Tuesday, April 24, 2007

Alas, Poor Yorick

There is something about the thought of leaving our bodies when we die that gives us all the heebee jeebees. We spend so many years getting used to being in them, using them, abusing them, fixing them and figuring out how to work them that the idea of leaving them on Earth to decompose is excrutiatingly difficult to deal with. We all try so hard keep ourselves in our bodies longer, do whatever we can to improve them, adorn them, stitch them together in a futile effort to deny ourselves the fact that our physical presence on Earth is in fact temporary.
But what do we do with ourselves when we die? We have options, certainly. Egyptians used to believe that your physical self along with your belongings went with you into the afterlife, so of course you would want to preserve yourself and your things as long as possible. More modern thoughts on the subject say that we leave our bodies, rendering them useless in the hereafter, but out of respect and a sense of decency we take great care in the laying to rest of our mortal coils. But when you die, is what happens to your body your decision, or should that burden lie on the people who loved you most in life? Some people might try to exert some final level of influence from beyond the grave by demanding unusual and sometimes costly ways of handling their remains. Should you be a burden to your loved ones AFTER you have moved on, or should your family be willing to accept any demands you made regarding your body while you were alive?

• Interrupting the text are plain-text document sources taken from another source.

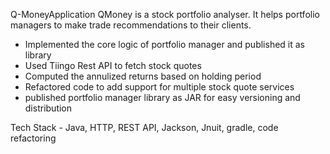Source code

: Q-MoneyApplication
QMoney is a stock portfolio analyser. It helps portfolio managers to make trade recommendations to their clients.
- Implemented the core logic of portfolio manager and published it as library
- Used Tiingo Rest API to fetch stock quotes
- Computed the annulized returns based on holding period
- Refactored code to add support for multiple stock quote services
- published portfolio manager library as JAR for easy versioning and distribution

Tech Stack - Java, HTTP, REST API, Jackson, Jnuit, gradle, code refactoring

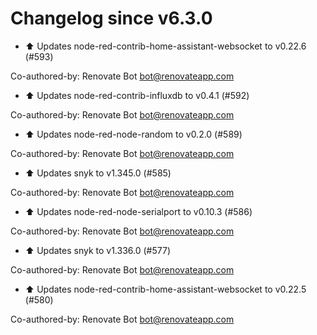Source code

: # Changelog since v6.3.0
- ⬆ Updates node-red-contrib-home-assistant-websocket to v0.22.6 (#593)

Co-authored-by: Renovate Bot <bot@renovateapp.com> 
- ⬆ Updates node-red-contrib-influxdb to v0.4.1 (#592)

Co-authored-by: Renovate Bot <bot@renovateapp.com> 
- ⬆ Updates node-red-node-random to v0.2.0 (#589)

Co-authored-by: Renovate Bot <bot@renovateapp.com> 
- ⬆ Updates snyk to v1.345.0 (#585)

Co-authored-by: Renovate Bot <bot@renovateapp.com> 
- ⬆ Updates node-red-node-serialport to v0.10.3 (#586)

Co-authored-by: Renovate Bot <bot@renovateapp.com> 
- ⬆ Updates snyk to v1.336.0 (#577)

Co-authored-by: Renovate Bot <bot@renovateapp.com> 
- ⬆ Updates node-red-contrib-home-assistant-websocket to v0.22.5 (#580)

Co-authored-by: Renovate Bot <bot@renovateapp.com> 
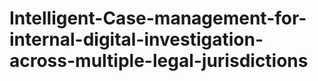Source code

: # Intelligent-Case-management-for-internal-digital-investigation-across-multiple-legal-jurisdictions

We all want to know we were loved and will be remembered when we leave. We all hope and pray to our own individual gods that our passing will mean something to the ones we leave behind and that they will celebrate our lives in their own peculiar way. That is all we can ask for, really. Whether our bodies are laid to rest in the ground, ashes scattered into the ocean, or used by science to help save lives, it is not going to be up to us where we end up. Leave that to those who come after you, and who need those ceremonies, however bizarre, to remember you.